◆ What you should do:
In your copy, leave out the pictures and repeat every record exactly.

◆ Extracted material:
━━━━━━

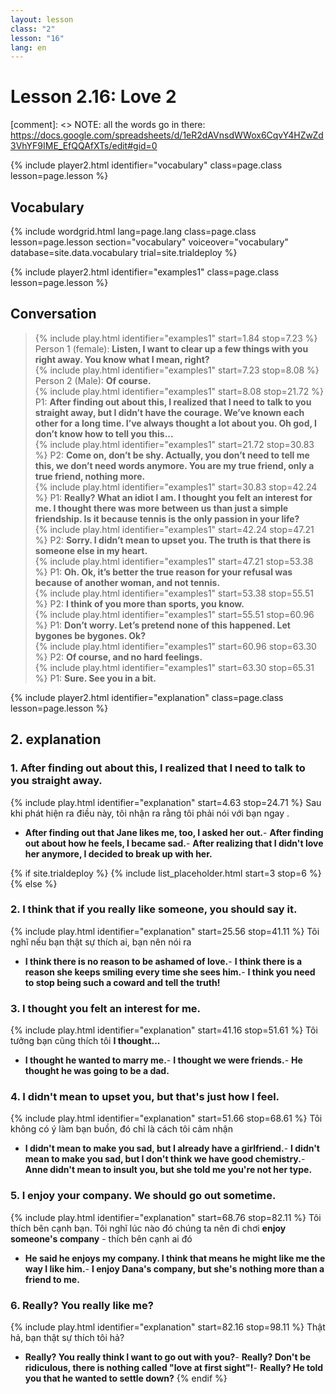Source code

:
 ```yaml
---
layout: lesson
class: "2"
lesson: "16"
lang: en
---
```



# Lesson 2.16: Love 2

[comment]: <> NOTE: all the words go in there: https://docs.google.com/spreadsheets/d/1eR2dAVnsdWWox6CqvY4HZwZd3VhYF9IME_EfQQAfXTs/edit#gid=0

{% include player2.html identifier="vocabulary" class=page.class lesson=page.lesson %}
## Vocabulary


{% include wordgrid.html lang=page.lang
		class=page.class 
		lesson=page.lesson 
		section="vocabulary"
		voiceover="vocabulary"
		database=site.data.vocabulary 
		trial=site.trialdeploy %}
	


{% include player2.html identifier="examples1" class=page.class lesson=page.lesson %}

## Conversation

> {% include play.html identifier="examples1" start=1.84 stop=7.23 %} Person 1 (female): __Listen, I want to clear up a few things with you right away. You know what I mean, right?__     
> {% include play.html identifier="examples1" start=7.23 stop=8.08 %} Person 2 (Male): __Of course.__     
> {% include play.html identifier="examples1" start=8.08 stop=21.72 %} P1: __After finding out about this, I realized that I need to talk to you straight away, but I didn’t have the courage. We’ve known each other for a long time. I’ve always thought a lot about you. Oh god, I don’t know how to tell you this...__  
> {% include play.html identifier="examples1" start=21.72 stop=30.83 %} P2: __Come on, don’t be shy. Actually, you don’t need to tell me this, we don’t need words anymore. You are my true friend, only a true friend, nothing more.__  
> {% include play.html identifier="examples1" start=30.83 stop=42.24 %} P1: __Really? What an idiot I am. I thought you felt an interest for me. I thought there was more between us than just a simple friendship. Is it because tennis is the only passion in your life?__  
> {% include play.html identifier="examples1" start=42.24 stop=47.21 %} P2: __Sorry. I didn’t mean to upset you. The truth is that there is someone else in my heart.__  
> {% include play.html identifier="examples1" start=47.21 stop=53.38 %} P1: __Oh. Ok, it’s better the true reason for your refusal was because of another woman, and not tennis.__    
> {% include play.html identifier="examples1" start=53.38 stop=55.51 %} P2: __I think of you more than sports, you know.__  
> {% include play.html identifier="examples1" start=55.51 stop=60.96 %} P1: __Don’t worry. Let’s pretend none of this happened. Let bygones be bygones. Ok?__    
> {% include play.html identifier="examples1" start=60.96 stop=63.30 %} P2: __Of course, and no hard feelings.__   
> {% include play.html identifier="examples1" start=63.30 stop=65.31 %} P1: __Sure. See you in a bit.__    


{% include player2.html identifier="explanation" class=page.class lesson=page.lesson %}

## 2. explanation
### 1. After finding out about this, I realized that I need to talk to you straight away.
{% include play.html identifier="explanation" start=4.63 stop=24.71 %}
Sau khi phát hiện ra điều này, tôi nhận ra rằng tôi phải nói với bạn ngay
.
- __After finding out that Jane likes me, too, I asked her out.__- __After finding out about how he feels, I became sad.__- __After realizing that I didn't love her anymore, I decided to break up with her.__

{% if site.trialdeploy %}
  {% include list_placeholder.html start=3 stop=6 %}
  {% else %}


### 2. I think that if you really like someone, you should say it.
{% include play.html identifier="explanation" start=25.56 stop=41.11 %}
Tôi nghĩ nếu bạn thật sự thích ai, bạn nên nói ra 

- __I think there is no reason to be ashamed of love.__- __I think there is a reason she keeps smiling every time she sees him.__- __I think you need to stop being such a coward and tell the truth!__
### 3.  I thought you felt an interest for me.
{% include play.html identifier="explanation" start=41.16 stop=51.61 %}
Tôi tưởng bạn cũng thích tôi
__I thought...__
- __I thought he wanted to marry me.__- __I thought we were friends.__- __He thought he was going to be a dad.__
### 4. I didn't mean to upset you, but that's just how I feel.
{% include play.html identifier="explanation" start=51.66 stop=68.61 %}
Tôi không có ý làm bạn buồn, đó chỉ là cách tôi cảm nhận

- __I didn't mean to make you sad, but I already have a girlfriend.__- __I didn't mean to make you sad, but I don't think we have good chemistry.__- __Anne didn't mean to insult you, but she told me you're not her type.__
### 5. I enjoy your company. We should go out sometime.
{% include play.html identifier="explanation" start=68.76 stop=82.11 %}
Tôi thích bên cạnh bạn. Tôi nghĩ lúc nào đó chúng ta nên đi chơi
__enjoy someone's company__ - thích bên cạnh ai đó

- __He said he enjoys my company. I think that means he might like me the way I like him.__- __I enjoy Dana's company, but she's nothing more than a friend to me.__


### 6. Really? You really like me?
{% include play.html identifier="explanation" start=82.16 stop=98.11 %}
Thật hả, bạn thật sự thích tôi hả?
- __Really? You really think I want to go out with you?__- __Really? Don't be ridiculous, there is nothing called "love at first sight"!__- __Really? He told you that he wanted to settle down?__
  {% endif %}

━━━━━━

◆ Task answer:
Source code

:
 ```yaml
---
layout: lesson
class: "2"
lesson: "16"
lang: en
---
```



# Lesson 2.16: Love 2

[comment]: <> NOTE: all the words go in there: https://docs.google.com/spreadsheets/d/1eR2dAVnsdWWox6CqvY4HZwZd3VhYF9IME_EfQQAfXTs/edit#gid=0

{% include player2.html identifier="vocabulary" class=page.class lesson=page.lesson %}
## Vocabulary


{% include wordgrid.html lang=page.lang
		class=page.class 
		lesson=page.lesson 
		section="vocabulary"
		voiceover="vocabulary"
		database=site.data.vocabulary 
		trial=site.trialdeploy %}
	


{% include player2.html identifier="examples1" class=page.class lesson=page.lesson %}

## Conversation

> {% include play.html identifier="examples1" start=1.84 stop=7.23 %} Person 1 (female): __Listen, I want to clear up a few things with you right away. You know what I mean, right?__     
> {% include play.html identifier="examples1" start=7.23 stop=8.08 %} Person 2 (Male): __Of course.__     
> {% include play.html identifier="examples1" start=8.08 stop=21.72 %} P1: __After finding out about this, I realized that I need to talk to you straight away, but I didn’t have the courage. We’ve known each other for a long time. I’ve always thought a lot about you. Oh god, I don’t know how to tell you this...__  
> {% include play.html identifier="examples1" start=21.72 stop=30.83 %} P2: __Come on, don’t be shy. Actually, you don’t need to tell me this, we don’t need words anymore. You are my true friend, only a true friend, nothing more.__  
> {% include play.html identifier="examples1" start=30.83 stop=42.24 %} P1: __Really? What an idiot I am. I thought you felt an interest for me. I thought there was more between us than just a simple friendship. Is it because tennis is the only passion in your life?__  
> {% include play.html identifier="examples1" start=42.24 stop=47.21 %} P2: __Sorry. I didn’t mean to upset you. The truth is that there is someone else in my heart.__  
> {% include play.html identifier="examples1" start=47.21 stop=53.38 %} P1: __Oh. Ok, it’s better the true reason for your refusal was because of another woman, and not tennis.__    
> {% include play.html identifier="examples1" start=53.38 stop=55.51 %} P2: __I think of you more than sports, you know.__  
> {% include play.html identifier="examples1" start=55.51 stop=60.96 %} P1: __Don’t worry. Let’s pretend none of this happened. Let bygones be bygones. Ok?__    
> {% include play.html identifier="examples1" start=60.96 stop=63.30 %} P2: __Of course, and no hard feelings.__   
> {% include play.html identifier="examples1" start=63.30 stop=65.31 %} P1: __Sure. See you in a bit.__    


{% include player2.html identifier="explanation" class=page.class lesson=page.lesson %}

## 2. explanation
### 1. After finding out about this, I realized that I need to talk to you straight away.
{% include play.html identifier="explanation" start=4.63 stop=24.71 %}
Sau khi phát hiện ra điều này, tôi nhận ra rằng tôi phải nói với bạn ngay
.
- __After finding out that Jane likes me, too, I asked her out.__- __After finding out about how he feels, I became sad.__- __After realizing that I didn't love her anymore, I decided to break up with her.__

{% if site.trialdeploy %}
  {% include list_placeholder.html start=3 stop=6 %}
  {% else %}


### 2. I think that if you really like someone, you should say it.
{% include play.html identifier="explanation" start=25.56 stop=41.11 %}
Tôi nghĩ nếu bạn thật sự thích ai, bạn nên nói ra 

- __I think there is no reason to be ashamed of love.__- __I think there is a reason she keeps smiling every time she sees him.__- __I think you need to stop being such a coward and tell the truth!__
### 3.  I thought you felt an interest for me.
{% include play.html identifier="explanation" start=41.16 stop=51.61 %}
Tôi tưởng bạn cũng thích tôi
__I thought...__
- __I thought he wanted to marry me.__- __I thought we were friends.__- __He thought he was going to be a dad.__
### 4. I didn't mean to upset you, but that's just how I feel.
{% include play.html identifier="explanation" start=51.66 stop=68.61 %}
Tôi không có ý làm bạn buồn, đó chỉ là cách tôi cảm nhận

- __I didn't mean to make you sad, but I already have a girlfriend.__- __I didn't mean to make you sad, but I don't think we have good chemistry.__- __Anne didn't mean to insult you, but she told me you're not her type.__
### 5. I enjoy your company. We should go out sometime.
{% include play.html identifier="explanation" start=68.76 stop=82.11 %}
Tôi thích bên cạnh bạn. Tôi nghĩ lúc nào đó chúng ta nên đi chơi
__enjoy someone's company__ - thích bên cạnh ai đó

- __He said he enjoys my company. I think that means he might like me the way I like him.__- __I enjoy Dana's company, but she's nothing more than a friend to me.__


### 6. Really? You really like me?
{% include play.html identifier="explanation" start=82.16 stop=98.11 %}
Thật hả, bạn thật sự thích tôi hả?
- __Really? You really think I want to go out with you?__- __Really? Don't be ridiculous, there is nothing called "love at first sight"!__- __Really? He told you that he wanted to settle down?__
  {% endif %}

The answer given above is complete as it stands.